Explainability and Feature Attribution
Interpretability was delivered through SHAP TreeExplainer for tree ensemble models. Both local (individual-level) and global (cohort-level) feature attributions were calculated, quantifying the additive effect of each feature on PD prediction probability. The SHAP paradigm yields precise, cohort- and subject-specific statements such as “self-reported tremor increases PD probability by +0.05”, allowing nuanced clinician-facing decision support.
Globally, the top discriminative features were:
- Combined dataset: Tremor (NP2TRMR; self-reported), bradykinesia (NP3BRADY; observed), facial expression (NP3FACXP; observed) dominated importance.
- Subjective dataset: Nine of ten top features were from MDS-UPDRS II (activities of daily living); the most significant was self-reported tremor.
- Objective dataset: MDS-UPDRS III features were exclusively top-ranked, with emphasis on bradykinesia-related markers.

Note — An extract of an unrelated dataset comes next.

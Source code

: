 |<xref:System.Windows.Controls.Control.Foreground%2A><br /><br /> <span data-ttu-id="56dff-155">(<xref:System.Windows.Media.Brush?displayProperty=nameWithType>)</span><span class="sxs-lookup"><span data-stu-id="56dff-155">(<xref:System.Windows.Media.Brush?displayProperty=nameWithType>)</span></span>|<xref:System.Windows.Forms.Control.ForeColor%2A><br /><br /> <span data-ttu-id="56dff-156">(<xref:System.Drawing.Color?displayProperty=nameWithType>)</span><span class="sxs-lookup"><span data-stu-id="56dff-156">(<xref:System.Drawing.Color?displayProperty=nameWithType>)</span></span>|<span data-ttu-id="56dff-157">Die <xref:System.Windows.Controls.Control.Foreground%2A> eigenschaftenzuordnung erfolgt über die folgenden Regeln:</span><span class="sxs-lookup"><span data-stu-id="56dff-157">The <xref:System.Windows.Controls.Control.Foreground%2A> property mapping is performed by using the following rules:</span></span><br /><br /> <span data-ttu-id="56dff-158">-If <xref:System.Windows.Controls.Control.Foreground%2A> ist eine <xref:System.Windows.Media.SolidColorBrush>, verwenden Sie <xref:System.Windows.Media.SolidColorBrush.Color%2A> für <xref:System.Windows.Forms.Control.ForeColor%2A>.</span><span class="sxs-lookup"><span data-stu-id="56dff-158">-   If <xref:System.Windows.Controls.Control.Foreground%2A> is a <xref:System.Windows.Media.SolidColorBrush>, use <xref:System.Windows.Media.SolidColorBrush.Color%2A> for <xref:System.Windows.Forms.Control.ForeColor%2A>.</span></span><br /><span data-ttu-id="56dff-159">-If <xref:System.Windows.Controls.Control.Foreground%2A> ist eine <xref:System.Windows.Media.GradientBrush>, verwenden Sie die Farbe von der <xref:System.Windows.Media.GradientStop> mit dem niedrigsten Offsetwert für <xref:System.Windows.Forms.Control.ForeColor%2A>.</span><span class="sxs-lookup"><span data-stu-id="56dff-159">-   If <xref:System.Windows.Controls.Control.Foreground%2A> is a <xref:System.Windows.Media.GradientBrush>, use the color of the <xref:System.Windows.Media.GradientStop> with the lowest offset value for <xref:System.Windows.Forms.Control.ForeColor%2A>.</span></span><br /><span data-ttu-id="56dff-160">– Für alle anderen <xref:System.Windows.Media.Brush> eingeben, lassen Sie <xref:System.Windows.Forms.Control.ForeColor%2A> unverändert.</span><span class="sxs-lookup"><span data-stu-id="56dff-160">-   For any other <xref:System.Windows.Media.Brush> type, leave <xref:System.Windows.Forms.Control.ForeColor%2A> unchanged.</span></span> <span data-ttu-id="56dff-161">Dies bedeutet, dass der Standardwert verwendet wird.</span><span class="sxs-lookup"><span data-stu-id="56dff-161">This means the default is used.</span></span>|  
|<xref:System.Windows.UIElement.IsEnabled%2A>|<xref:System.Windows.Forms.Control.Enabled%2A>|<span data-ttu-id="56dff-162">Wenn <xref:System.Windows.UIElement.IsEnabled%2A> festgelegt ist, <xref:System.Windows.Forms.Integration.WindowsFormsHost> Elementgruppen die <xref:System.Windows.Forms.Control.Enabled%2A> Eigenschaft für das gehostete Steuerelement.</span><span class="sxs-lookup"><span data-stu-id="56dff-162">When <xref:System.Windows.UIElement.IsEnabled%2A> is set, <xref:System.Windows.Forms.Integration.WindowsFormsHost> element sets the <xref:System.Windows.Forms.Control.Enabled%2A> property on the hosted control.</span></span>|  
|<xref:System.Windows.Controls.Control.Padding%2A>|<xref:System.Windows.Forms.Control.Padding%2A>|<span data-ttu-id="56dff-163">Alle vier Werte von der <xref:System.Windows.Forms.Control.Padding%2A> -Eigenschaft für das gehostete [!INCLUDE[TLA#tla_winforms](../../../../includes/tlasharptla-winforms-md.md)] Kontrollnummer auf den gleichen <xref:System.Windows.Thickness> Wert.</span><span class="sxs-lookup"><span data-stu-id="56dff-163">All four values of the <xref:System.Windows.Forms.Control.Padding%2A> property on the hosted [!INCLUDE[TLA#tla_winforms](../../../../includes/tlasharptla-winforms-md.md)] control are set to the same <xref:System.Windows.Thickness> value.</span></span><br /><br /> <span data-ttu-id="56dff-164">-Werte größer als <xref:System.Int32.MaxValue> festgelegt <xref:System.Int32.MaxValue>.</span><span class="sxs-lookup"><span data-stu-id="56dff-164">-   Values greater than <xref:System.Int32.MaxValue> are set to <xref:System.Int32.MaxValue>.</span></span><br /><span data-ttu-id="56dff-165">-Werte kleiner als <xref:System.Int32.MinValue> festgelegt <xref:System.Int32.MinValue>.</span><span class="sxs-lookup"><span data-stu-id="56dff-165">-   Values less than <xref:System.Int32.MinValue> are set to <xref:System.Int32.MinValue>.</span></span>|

SHAP analysis forcibly confirmed that established PD biomarkers, especially those relating to tremor and bradykinetic impairment, retain overwhelming predictive value even alongside complex multimodal data. The framework allows quantification of local feature contributions, thus facilitating individualized risk stratification.

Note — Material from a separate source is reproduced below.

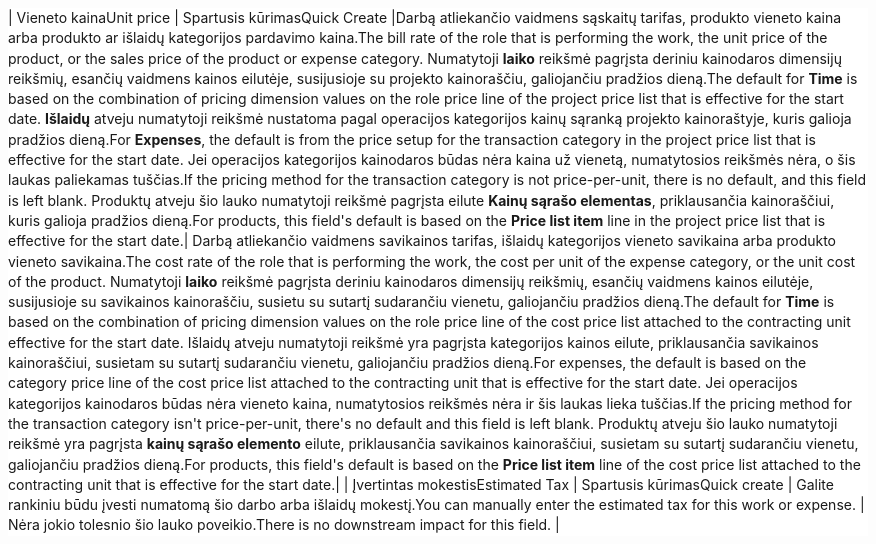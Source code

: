 | <span data-ttu-id="7347d-182">Vieneto kaina</span><span class="sxs-lookup"><span data-stu-id="7347d-182">Unit price</span></span> | <span data-ttu-id="7347d-183">Spartusis kūrimas</span><span class="sxs-lookup"><span data-stu-id="7347d-183">Quick Create</span></span> |<span data-ttu-id="7347d-184">Darbą atliekančio vaidmens sąskaitų tarifas, produkto vieneto kaina arba produkto ar išlaidų kategorijos pardavimo kaina.</span><span class="sxs-lookup"><span data-stu-id="7347d-184">The bill rate of the role that is performing the work, the unit price of the product, or the sales price of the product or expense category.</span></span> <span data-ttu-id="7347d-185">Numatytoji **laiko** reikšmė pagrįsta deriniu kainodaros dimensijų reikšmių, esančių vaidmens kainos eilutėje, susijusioje su projekto kainoraščiu, galiojančiu pradžios dieną.</span><span class="sxs-lookup"><span data-stu-id="7347d-185">The default for **Time** is based on the combination of pricing dimension values on the role price line of the project price list that is effective for the start date.</span></span> <span data-ttu-id="7347d-186">**Išlaidų** atveju numatytoji reikšmė nustatoma pagal operacijos kategorijos kainų sąranką projekto kainoraštyje, kuris galioja pradžios dieną.</span><span class="sxs-lookup"><span data-stu-id="7347d-186">For **Expenses**, the default is from the price setup for the transaction category in the project price list that is effective for the start date.</span></span> <span data-ttu-id="7347d-187">Jei operacijos kategorijos kainodaros būdas nėra kaina už vienetą, numatytosios reikšmės nėra, o šis laukas paliekamas tuščias.</span><span class="sxs-lookup"><span data-stu-id="7347d-187">If the pricing method for the transaction category is not price-per-unit, there is no default, and this field is left blank.</span></span> <span data-ttu-id="7347d-188">Produktų atveju šio lauko numatytoji reikšmė pagrįsta eilute **Kainų sąrašo elementas**, priklausančia kainoraščiui, kuris galioja pradžios dieną.</span><span class="sxs-lookup"><span data-stu-id="7347d-188">For products, this field's default is based on the **Price list item**  line in the project price list that is effective for the start date.</span></span>| <span data-ttu-id="7347d-189">Darbą atliekančio vaidmens savikainos tarifas, išlaidų kategorijos vieneto savikaina arba produkto vieneto savikaina.</span><span class="sxs-lookup"><span data-stu-id="7347d-189">The cost rate of the role that is performing the work, the cost per unit of the expense category, or the unit cost of the product.</span></span> <span data-ttu-id="7347d-190">Numatytoji **laiko** reikšmė pagrįsta deriniu kainodaros dimensijų reikšmių, esančių vaidmens kainos eilutėje, susijusioje su savikainos kainoraščiu, susietu su sutartį sudarančiu vienetu, galiojančiu pradžios dieną.</span><span class="sxs-lookup"><span data-stu-id="7347d-190">The default for **Time** is based on the combination of pricing dimension values on the role price line of the cost price list attached to the contracting unit effective for the start date.</span></span> <span data-ttu-id="7347d-191">Išlaidų atveju numatytoji reikšmė yra pagrįsta kategorijos kainos eilute, priklausančia savikainos kainoraščiui, susietam su sutartį sudarančiu vienetu, galiojančiu pradžios dieną.</span><span class="sxs-lookup"><span data-stu-id="7347d-191">For expenses, the default is based on the category price line of the cost price list attached to the contracting unit that is effective for the start date.</span></span> <span data-ttu-id="7347d-192">Jei operacijos kategorijos kainodaros būdas nėra vieneto kaina, numatytosios reikšmės nėra ir šis laukas lieka tuščias.</span><span class="sxs-lookup"><span data-stu-id="7347d-192">If the pricing method for the transaction category isn't price-per-unit, there's no default and this field is left blank.</span></span> <span data-ttu-id="7347d-193">Produktų atveju šio lauko numatytoji reikšmė yra pagrįsta **kainų sąrašo elemento** eilute, priklausančia savikainos kainoraščiui, susietam su sutartį sudarančiu vienetu, galiojančiu pradžios dieną.</span><span class="sxs-lookup"><span data-stu-id="7347d-193">For products, this field's default is based on the **Price list item**  line of the cost price list attached to the contracting unit that is effective for the start date.</span></span>|
| <span data-ttu-id="7347d-194">Įvertintas mokestis</span><span class="sxs-lookup"><span data-stu-id="7347d-194">Estimated Tax</span></span> | <span data-ttu-id="7347d-195">Spartusis kūrimas</span><span class="sxs-lookup"><span data-stu-id="7347d-195">Quick create</span></span> | <span data-ttu-id="7347d-196">Galite rankiniu būdu įvesti numatomą šio darbo arba išlaidų mokestį.</span><span class="sxs-lookup"><span data-stu-id="7347d-196">You can manually enter the estimated tax for this work or expense.</span></span> | <span data-ttu-id="7347d-197">Nėra jokio tolesnio šio lauko poveikio.</span><span class="sxs-lookup"><span data-stu-id="7347d-197">There is no downstream impact for this field.</span></span> |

Results in the Context of Prior Work
The reported accuracy (98.66% RF, combined) surpasses previously published results that employed single-modality datasets (e.g., sensor or voice only [81.7–92.6%]) and matches/exceeds prior explainable multimodal approaches (DenseNet + clinical data: 96.6–96.8% accuracy [see Dentamaro et al., Priyadharshini et al.]). The strong performance is attributed not only to multimodal integration, but to careful curation and preprocessing of high-fidelity, harmonized baseline assessments, and, crucially, robust XAI post hoc evaluation.
Implications and Future Directions
Clinical and Research Implications
- Precision Clinical Support: The methodology enables patient-specific explanations supporting risk communication, intervention targeting, and differential diagnostics at early disease stages, all within the bounds of interpretable AI.
- Feature-Level Insights: Quantitative feature attributions aid in dissecting the contributions of subjective and objective components, fostering understanding of “what drives” diagnosis in each patient, supporting further subclassification and treatment stratification.
- Validation and Generalizability: The study recognizes the need for external validation on independent multi-site cohorts, as models tuned exclusively on PPMI risk overfitting to site-specific or population-level idiosyncrasies.
Theoretical Advances and Future AI Development
- XAI-Driven Translational ML: This work pushes beyond simple model performance metrics, requiring that high-accuracy AI be accompanied by transparent, quantitative feature attribution frameworks. It demonstrates a practical pipeline for integrating tabular multimodal clinical data with XAI in precision medicine.
- Multimodal Expansion: The authors propose subsequent extensions to include genetic data (e.g., GBA, SNCA), neuroimaging (MRI/fMRI), and longitudinal/progressional modeling. This trajectory will support granular endophenotype discovery and improved prognostication.
- Benchmarking for Trustworthy AI: The approach highlights the criticality of nested validation, robust handling of imbalance, and feature alignment in medical ML, setting a methodological precedent for future disease-oriented decision support systems.
Conclusion
This paper develops a unified, explainable AI framework—SCOPE-PD—for early, accurate PD diagnosis from curated subjective and objective clinical data. By employing both high-performing ensemble models and rigorous SHAP-based interpretability analyses, the study delivers accuracies above 98% with actionable, patient-specific explanations, asserting that multimodal, explainable ML models can make PD risk assessment both precise and clinically interpretable. The results call for continued research on generalizability, broader phenotype integration, and real-world clinical deployment, providing a blue-print for XAI in neurodegenerative disease management (2601.22516).